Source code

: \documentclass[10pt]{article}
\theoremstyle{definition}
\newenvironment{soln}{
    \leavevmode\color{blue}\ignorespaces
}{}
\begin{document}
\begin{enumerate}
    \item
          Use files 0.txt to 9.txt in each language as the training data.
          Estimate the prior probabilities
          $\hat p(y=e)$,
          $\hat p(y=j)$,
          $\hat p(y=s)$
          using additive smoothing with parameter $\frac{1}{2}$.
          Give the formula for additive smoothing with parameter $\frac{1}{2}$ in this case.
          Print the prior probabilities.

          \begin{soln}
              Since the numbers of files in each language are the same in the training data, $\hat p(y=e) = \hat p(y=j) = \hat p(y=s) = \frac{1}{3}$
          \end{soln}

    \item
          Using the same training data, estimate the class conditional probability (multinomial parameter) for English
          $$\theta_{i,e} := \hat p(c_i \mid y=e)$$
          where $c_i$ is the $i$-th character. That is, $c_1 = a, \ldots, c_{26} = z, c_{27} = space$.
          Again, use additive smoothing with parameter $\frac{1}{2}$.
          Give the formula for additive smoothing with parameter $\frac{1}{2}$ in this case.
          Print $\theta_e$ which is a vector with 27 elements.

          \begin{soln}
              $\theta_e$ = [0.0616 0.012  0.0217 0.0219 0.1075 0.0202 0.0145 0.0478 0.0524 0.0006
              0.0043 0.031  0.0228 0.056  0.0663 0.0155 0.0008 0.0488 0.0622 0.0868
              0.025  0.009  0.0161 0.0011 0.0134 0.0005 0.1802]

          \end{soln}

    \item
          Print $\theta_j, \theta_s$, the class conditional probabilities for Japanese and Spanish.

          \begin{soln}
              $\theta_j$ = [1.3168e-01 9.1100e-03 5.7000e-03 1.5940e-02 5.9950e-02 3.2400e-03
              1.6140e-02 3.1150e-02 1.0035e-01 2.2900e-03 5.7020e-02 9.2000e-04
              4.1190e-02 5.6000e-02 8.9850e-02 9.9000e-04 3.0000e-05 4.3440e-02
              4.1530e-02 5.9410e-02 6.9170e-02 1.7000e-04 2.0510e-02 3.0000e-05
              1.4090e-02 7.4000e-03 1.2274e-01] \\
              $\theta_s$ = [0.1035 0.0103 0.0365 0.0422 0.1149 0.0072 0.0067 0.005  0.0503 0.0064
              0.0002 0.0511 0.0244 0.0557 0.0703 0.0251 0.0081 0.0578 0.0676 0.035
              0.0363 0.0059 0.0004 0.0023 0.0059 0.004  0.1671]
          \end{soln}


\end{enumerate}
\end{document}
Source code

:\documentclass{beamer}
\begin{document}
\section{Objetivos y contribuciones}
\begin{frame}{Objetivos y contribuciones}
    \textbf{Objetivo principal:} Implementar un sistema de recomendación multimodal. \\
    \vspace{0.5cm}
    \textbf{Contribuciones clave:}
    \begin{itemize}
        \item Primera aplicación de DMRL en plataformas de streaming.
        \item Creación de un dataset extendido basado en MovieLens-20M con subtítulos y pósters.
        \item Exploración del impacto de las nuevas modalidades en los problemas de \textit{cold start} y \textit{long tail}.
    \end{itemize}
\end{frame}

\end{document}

--

Pull every line with the string "parameter" from the data above.

          using additive smoothing with parameter $\frac{1}{2}$.
          Give the formula for additive smoothing with parameter $\frac{1}{2}$ in this case.
          Using the same training data, estimate the class conditional probability (multinomial parameter) for English
          Again, use additive smoothing with parameter $\frac{1}{2}$.
          Give the formula for additive smoothing with parameter $\frac{1}{2}$ in this case.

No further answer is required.